Stored records:
______________________________

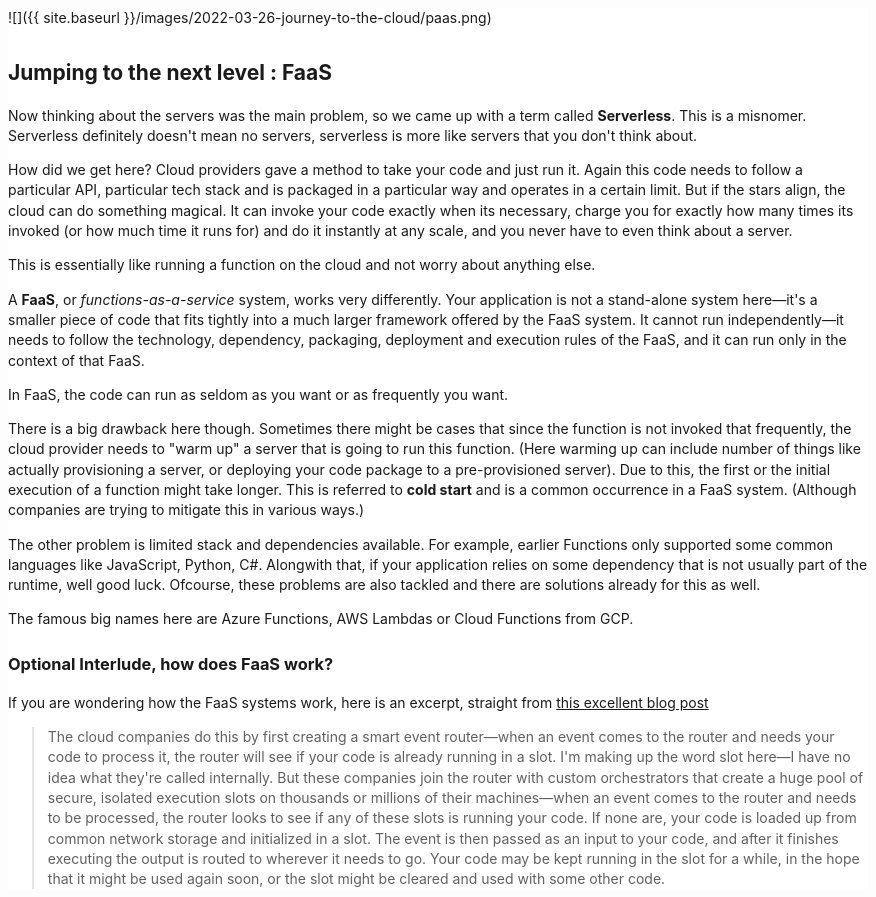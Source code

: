 ![]({{ site.baseurl }}/images/2022-03-26-journey-to-the-cloud/paas.png)


## Jumping to the next level : FaaS

Now thinking about the servers was the main problem, so we came up with a term called **Serverless**. This is a misnomer. Serverless definitely doesn't mean no servers, serverless is more like servers that you don't think about.

How did we get here? Cloud providers gave a method to take your code and just run it. Again this code needs to follow a particular API, particular tech stack and is packaged in a particular way and operates in a certain limit. But if the stars align, the cloud can do something magical. It can invoke your code exactly when its necessary, charge you for exactly how many times its invoked (or how much time it runs for) and do it instantly at any scale, and you never have to even think about a server.

This is essentially like running a function on the cloud and not worry about anything else. 

A **FaaS**, or *functions-as-a-service* system, works very differently. Your application is not a stand-alone system here—it's a smaller piece of code that fits tightly into a much larger framework offered by the FaaS system. It cannot run independently—it needs to follow the technology, dependency, packaging, deployment and execution rules of the FaaS, and it can run only in the context of that FaaS.

In FaaS, the code can run as seldom as you want or as frequently you want.

There is a big drawback here though. Sometimes there might be cases that since the function is not invoked that frequently, the cloud provider needs to "warm up" a server that is going to run this function. (Here warming up can include number of things like actually provisioning a server, or deploying your code package to a pre-provisioned server). Due to this, the first or the initial execution of a function might take longer. This is referred to **cold start** and is a common occurrence in a FaaS system. (Although companies are trying to mitigate this in various ways.)

The other problem is limited stack and dependencies available. For example, earlier Functions only supported some common languages like JavaScript, Python, C#. Alongwith that, if your application relies on some dependency that is not usually part of the runtime, well good luck. Ofcourse, these problems are also tackled and there are solutions already for this as well.

The famous big names here are Azure Functions, AWS Lambdas or Cloud Functions from GCP.

### Optional Interlude, how does FaaS work?

If you are wondering how the FaaS systems work, here is an excerpt, straight from [this excellent blog post](https://sudhir.io/the-big-little-guide-to-running-code-in-the-clouds)

> The cloud companies do this by first creating a smart event router—when an event comes to the router and needs your code to process it, the router will see if your code is already running in a slot. I'm making up the word slot here—I have no idea what they're called internally. But these companies join the router with custom orchestrators that create a huge pool of secure, isolated execution slots on thousands or millions of their machines—when an event comes to the router and needs to be processed, the router looks to see if any of these slots is running your code. If none are, your code is loaded up from common network storage and initialized in a slot. The event is then passed as an input to your code, and after it finishes executing the output is routed to wherever it needs to go. Your code may be kept running in the slot for a while, in the hope that it might be used again soon, or the slot might be cleared and used with some other code.
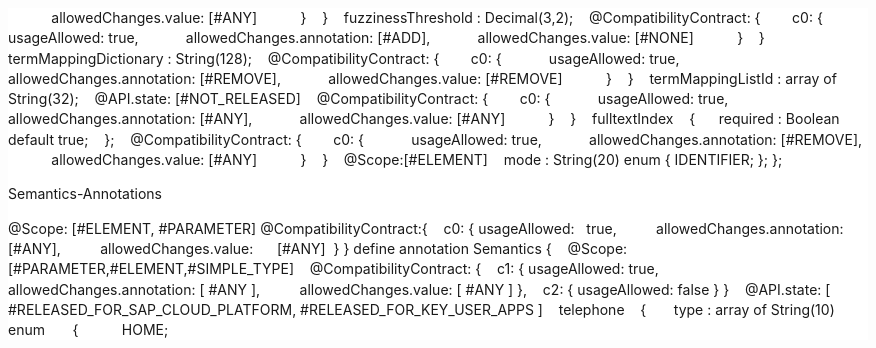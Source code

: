            allowedChanges.value: \[#ANY\]
          }
   }
   fuzzinessThreshold : Decimal(3,2);
   @CompatibilityContract: {
       c0: {
           usageAllowed: true,
           allowedChanges.annotation: \[#ADD\],
           allowedChanges.value: \[#NONE\]
          }
   }
   termMappingDictionary : String(128);
   @CompatibilityContract: {
       c0: {
           usageAllowed: true,
           allowedChanges.annotation: \[#REMOVE\],
           allowedChanges.value: \[#REMOVE\]
          }
   }
   termMappingListId : array of String(32);
   @API.state: \[#NOT\_RELEASED\]
   @CompatibilityContract: {
       c0: {
           usageAllowed: true,
           allowedChanges.annotation: \[#ANY\],
           allowedChanges.value: \[#ANY\]
          }
   }
   fulltextIndex
   {
     required : Boolean default true;
   };
   @CompatibilityContract: {
       c0: {
           usageAllowed: true,
           allowedChanges.annotation: \[#REMOVE\],
           allowedChanges.value: \[#ANY\]
          }
   }
   @Scope:\[#ELEMENT\]
   mode : String(20) enum { IDENTIFIER; };
};

Semantics-Annotations   

@Scope: \[#ELEMENT, #PARAMETER\]
@CompatibilityContract:{
   c0: { usageAllowed:   true,
         allowedChanges.annotation: \[#ANY\],
         allowedChanges.value:      \[#ANY\]  } }
define annotation Semantics
{
   @Scope:\[#PARAMETER,#ELEMENT,#SIMPLE\_TYPE\]
   @CompatibilityContract: {
   c1: { usageAllowed: true,
         allowedChanges.annotation: \[ #ANY \],
         allowedChanges.value: \[ #ANY \] },
   c2: { usageAllowed: false } }
   @API.state: \[ #RELEASED\_FOR\_SAP\_CLOUD\_PLATFORM, #RELEASED\_FOR\_KEY\_USER\_APPS \]
   telephone
   {
      type : array of String(10) enum
      {
          HOME;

______________________________

Exercise objective:
All lines above that include the word "value" must be copied into the answer.

Output of the exercise:
:            allowedChanges.value: \[#ANY\]
           allowedChanges.value: \[#NONE\]
           allowedChanges.value: \[#REMOVE\]
           allowedChanges.value: \[#ANY\]
           allowedChanges.value: \[#ANY\]
         allowedChanges.value:      \[#ANY\]  } }
         allowedChanges.value: \[ #ANY \] },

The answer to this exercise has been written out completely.